MAHKEMESİ :Asliye Hukuk Mahkemesi
Taraflar arasındaki tasarrufun iptali davasının yapılan yargılaması sonunda; kararda yazılı nedenlerden dolayı kısmen kabulüne dair verilen hükmün süresi içinde davacı .... vekili ile Davalı Murat vekili tarafından temyiz edilmesi üzerine dosya incelendi, gereği düşünüldü:
- K A R A R -
Davacı .... vekili, Davalı ..."in müşterek borçlusu ve müteselsil kefili olduğu müvekkili olduğu bankanın ....Şubesinin kredi müşterisi .... Madeni Yağ. Teks. Oto Yed. Par. İnş. San.
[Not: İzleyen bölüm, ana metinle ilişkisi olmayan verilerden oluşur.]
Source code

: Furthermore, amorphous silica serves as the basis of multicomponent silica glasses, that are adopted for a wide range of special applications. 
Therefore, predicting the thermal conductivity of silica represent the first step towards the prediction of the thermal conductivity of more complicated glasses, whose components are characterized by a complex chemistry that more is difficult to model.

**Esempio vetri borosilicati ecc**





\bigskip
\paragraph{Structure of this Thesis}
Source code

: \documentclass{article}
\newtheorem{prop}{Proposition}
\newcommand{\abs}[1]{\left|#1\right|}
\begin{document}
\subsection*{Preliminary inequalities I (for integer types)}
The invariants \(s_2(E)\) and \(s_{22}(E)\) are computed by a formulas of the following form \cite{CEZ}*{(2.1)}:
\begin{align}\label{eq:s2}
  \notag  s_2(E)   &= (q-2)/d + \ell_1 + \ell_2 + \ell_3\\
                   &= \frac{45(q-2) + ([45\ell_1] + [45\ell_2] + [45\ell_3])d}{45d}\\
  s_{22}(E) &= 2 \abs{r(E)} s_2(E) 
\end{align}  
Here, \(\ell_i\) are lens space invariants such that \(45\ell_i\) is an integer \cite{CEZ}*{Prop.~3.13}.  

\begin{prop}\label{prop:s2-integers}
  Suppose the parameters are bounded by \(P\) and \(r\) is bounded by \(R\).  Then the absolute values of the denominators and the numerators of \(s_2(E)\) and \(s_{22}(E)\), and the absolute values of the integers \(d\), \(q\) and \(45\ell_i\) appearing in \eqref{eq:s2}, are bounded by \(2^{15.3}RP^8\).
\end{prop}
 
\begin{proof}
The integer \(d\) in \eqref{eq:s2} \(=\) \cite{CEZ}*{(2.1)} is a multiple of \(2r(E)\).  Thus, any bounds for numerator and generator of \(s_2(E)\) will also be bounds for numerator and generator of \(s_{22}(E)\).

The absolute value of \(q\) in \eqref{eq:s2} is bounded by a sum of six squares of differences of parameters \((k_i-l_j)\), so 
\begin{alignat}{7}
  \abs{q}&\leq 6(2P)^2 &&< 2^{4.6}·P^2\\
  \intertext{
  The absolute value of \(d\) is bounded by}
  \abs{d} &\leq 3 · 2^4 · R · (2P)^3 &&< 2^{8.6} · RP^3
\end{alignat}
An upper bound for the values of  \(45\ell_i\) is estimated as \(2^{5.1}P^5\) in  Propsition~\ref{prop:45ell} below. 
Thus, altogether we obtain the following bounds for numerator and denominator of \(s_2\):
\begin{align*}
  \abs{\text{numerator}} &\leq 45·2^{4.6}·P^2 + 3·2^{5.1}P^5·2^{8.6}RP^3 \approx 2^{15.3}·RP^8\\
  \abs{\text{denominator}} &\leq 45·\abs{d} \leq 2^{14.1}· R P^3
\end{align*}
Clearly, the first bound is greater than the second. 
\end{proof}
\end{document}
Tic.Ltd.Şti"nin kredi borçlarını ödememesi neden ile temerrüde düştüğünü, ihtarname ile hesapları kat edilerek müvekkilinin alacaklarının muaccel kılındığını ve davalı ... hakkında icra takibi başlatıldığını, yapılan icra takibinde borçlunun borçlarını karşılar mahiyette taşınır ve taşınmaz mallarının bulunamadığını, davalı ..."in borçlarını ödeyemez duruma geldiğinden alacaklılardan mal kaçırmak amacı ile taşınmazlarını devrettiğini, yapılan devir işleminin muvazzalı bir işlem olduğunu, taşınmazların değerlerinin çok altında bir bedelle devredildiğin ve yakın tarihte birkez daha el değiştirdiğini davalı ..."in kötü niyetli olduğunu davalı ..."in alacaklılarından mal kaçırmak maksadı ile diğer davalılara devretmiş olduğu 2 adet taşınmazın devir işlemlerinin iptalini talep etmiştir.
Davalı ... vekili, davacı tarafından davalılar adına dayanak gösterdiği icra dosyalarının kesinleşmediğini, kesinleşmeyen bir alacak için tasarrufun
iptali davasının açılmasının mümkün olmadığını, dava tarihi itibari ile borçlu hakkında alınmış bir aciz vesikası (kesin veya geçici) sunulması dava şartı olup davanın esasa girmeden reddinin gerektiğini, müvekkili ile davalı ... arasında yapılan taşınmazın satışının gerçek olduğunu, taşınmazın değerinde satın alındığını gerçek satış olması nedeniyle açılan davanın reddi gerektiğini savunmuştur.
Davalı ... vekili,dava tarihi itibari ile müvekkili hakkında kesinleşmiş bir alacağın olmadığını, tasarrufun iptali davasının dinlenebilmesi için borçlu hakkında aciz vesikası alınması gerektiğini, müvekkilinin ..."e taşınmazlarını muvazzadan ari olarak satıldığını, yapılan satışların gerçek olduğunu, davalı ..."i tanımadığını, davacının kötü niyetli olduğunu, yapılan satışlarda mal kaçırma gayesinin olmadığını, bu nedenlerle açılan davanın reddi gerektiğini savunmuştur.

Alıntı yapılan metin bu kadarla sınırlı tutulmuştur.